<<<<
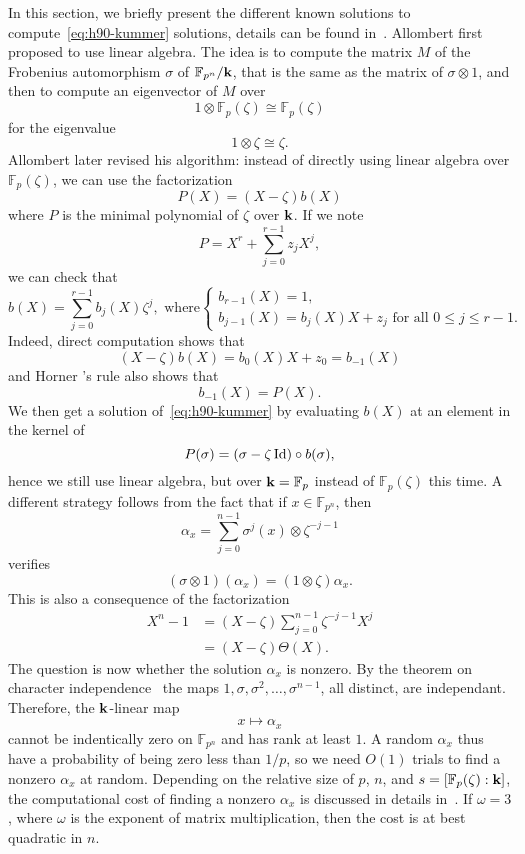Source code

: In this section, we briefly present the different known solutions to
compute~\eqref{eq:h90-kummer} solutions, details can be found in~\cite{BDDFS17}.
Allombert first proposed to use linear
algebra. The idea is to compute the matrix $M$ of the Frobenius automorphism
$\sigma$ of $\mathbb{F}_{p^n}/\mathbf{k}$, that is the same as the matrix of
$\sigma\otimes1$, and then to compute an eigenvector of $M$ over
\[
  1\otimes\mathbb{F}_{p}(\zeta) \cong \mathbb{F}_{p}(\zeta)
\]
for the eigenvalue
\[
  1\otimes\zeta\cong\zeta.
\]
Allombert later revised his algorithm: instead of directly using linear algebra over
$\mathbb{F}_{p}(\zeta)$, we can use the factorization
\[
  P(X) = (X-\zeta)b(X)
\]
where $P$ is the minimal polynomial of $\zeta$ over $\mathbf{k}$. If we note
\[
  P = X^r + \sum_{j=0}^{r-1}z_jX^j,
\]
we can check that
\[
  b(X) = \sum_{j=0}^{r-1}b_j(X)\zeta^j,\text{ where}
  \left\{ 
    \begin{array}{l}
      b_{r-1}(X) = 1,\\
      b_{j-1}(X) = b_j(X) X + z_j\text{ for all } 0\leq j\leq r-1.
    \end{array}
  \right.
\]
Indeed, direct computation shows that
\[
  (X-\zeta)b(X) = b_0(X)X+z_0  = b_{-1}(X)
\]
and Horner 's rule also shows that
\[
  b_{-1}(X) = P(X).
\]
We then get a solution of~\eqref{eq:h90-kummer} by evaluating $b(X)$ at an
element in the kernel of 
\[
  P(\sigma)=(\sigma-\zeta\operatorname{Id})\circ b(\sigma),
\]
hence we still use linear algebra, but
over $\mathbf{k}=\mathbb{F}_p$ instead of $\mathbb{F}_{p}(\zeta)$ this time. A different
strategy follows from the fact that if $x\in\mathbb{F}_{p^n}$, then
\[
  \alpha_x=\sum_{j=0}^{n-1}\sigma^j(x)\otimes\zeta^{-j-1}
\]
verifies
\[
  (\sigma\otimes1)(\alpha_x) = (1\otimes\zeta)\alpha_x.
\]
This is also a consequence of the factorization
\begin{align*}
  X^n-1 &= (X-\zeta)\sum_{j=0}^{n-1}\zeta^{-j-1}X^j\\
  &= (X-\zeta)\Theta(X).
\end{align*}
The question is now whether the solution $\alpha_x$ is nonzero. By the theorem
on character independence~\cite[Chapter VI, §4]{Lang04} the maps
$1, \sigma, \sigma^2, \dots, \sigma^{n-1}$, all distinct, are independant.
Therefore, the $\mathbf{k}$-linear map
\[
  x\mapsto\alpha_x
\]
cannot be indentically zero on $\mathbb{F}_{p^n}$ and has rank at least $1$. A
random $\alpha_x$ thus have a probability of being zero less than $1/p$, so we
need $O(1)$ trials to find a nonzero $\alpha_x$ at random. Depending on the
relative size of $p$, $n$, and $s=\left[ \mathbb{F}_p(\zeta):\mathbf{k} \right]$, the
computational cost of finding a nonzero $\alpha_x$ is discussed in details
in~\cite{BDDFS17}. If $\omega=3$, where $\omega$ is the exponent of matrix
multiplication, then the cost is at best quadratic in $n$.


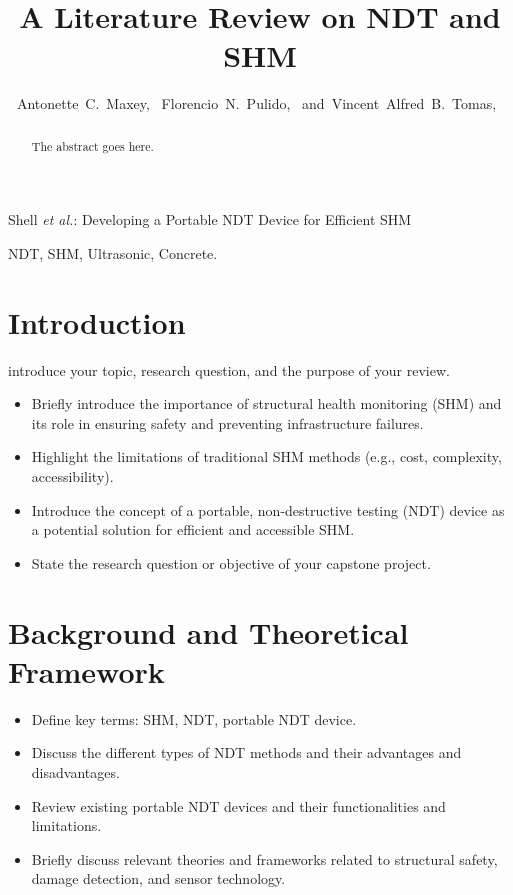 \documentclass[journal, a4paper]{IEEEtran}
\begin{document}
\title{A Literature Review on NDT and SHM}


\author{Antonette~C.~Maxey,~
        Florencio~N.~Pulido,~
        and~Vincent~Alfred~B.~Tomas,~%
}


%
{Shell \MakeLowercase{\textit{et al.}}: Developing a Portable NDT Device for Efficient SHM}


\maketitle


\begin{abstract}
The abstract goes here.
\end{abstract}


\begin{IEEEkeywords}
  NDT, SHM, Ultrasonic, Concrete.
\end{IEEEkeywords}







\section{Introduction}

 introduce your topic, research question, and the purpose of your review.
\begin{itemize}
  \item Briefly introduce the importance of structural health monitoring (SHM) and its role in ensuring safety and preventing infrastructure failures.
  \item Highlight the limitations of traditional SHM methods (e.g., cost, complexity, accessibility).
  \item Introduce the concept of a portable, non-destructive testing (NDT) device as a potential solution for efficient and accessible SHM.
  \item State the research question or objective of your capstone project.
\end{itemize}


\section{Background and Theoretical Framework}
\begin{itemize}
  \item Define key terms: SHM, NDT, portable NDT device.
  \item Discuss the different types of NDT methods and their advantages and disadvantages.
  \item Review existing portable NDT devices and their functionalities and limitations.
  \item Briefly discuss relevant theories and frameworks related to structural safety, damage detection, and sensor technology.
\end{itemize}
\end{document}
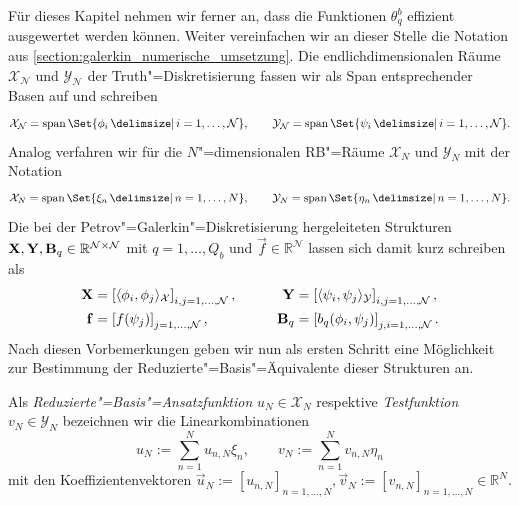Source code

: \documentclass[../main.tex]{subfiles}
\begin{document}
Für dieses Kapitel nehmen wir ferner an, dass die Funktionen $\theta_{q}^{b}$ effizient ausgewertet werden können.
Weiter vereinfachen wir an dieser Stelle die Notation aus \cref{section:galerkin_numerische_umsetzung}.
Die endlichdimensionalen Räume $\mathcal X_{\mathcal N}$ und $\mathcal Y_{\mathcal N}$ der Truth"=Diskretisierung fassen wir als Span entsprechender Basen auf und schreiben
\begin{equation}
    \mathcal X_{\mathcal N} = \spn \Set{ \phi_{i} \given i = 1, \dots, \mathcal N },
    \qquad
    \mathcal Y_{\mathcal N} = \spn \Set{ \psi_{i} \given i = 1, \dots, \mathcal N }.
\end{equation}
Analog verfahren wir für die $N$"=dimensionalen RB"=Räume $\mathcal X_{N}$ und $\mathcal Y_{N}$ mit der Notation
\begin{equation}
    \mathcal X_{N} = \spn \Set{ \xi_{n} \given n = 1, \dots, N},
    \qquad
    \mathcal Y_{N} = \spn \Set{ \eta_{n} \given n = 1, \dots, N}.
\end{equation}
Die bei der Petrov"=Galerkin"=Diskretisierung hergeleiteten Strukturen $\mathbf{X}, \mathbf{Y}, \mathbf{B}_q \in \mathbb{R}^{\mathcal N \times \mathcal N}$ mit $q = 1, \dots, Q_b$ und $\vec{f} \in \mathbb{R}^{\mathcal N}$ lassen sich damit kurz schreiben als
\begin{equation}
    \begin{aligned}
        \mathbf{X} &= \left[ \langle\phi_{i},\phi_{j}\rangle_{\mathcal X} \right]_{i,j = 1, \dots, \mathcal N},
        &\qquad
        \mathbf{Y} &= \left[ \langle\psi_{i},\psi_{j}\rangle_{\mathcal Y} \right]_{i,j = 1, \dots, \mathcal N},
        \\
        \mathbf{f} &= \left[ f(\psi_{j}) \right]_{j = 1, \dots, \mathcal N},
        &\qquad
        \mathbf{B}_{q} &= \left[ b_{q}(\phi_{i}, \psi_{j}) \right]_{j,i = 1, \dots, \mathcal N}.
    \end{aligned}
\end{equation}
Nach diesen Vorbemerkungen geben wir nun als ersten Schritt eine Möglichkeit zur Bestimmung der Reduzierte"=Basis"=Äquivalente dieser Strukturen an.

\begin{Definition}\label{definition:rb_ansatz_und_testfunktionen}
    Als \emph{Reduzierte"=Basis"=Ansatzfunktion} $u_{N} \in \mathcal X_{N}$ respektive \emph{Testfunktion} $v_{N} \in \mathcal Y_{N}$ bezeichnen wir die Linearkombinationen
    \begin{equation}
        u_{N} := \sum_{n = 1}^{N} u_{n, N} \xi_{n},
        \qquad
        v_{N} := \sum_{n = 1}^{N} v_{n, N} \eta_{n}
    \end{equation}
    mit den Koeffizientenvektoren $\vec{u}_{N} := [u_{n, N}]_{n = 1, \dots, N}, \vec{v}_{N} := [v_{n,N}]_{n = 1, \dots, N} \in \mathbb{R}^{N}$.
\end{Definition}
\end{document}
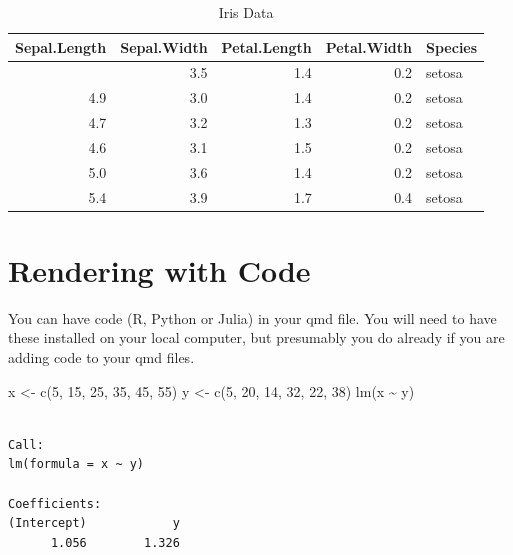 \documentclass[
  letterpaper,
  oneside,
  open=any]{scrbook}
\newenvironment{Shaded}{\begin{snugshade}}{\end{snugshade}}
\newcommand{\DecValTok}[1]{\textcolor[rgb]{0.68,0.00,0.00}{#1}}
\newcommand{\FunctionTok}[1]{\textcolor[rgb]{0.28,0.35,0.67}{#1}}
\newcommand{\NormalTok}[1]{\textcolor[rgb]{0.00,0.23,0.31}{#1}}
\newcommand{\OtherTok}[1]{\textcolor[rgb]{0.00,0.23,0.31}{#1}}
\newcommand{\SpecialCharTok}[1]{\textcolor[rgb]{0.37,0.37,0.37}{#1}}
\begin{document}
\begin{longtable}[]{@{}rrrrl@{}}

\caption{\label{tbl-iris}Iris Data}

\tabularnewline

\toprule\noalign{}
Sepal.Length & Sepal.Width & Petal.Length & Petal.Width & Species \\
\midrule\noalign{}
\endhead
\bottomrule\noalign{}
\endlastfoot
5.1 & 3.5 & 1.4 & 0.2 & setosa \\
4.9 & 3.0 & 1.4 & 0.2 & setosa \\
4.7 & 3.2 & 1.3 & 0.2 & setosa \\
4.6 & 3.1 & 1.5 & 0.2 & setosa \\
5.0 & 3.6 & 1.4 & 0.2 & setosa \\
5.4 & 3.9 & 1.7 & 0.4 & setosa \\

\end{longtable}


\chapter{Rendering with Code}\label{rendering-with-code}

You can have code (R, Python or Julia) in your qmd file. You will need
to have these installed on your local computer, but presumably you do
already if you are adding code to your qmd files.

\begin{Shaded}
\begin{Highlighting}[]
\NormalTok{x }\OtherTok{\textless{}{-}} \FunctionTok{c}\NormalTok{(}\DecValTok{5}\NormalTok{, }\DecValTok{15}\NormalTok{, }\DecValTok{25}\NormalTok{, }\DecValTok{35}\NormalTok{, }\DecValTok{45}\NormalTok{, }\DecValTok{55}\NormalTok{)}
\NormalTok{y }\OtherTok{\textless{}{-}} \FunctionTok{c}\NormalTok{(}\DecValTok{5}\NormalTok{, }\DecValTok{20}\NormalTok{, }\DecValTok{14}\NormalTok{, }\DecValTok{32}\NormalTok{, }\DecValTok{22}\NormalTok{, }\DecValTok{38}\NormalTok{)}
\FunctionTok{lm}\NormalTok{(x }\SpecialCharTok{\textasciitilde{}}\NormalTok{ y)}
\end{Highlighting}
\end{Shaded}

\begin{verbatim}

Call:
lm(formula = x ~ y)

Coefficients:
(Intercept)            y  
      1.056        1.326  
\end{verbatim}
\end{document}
>>>>
# [WORK TASK]
Copy every line of the listing that includes the string "then".

# [ANSWER FOR THE TASK]
$\sigma\otimes1$, and then to compute an eigenvector of $M$ over
We then get a solution of~\eqref{eq:h90-kummer} by evaluating $b(X)$ at an
strategy follows from the fact that if $x\in\mathbb{F}_{p^n}$, then
multiplication, then the cost is at best quadratic in $n$.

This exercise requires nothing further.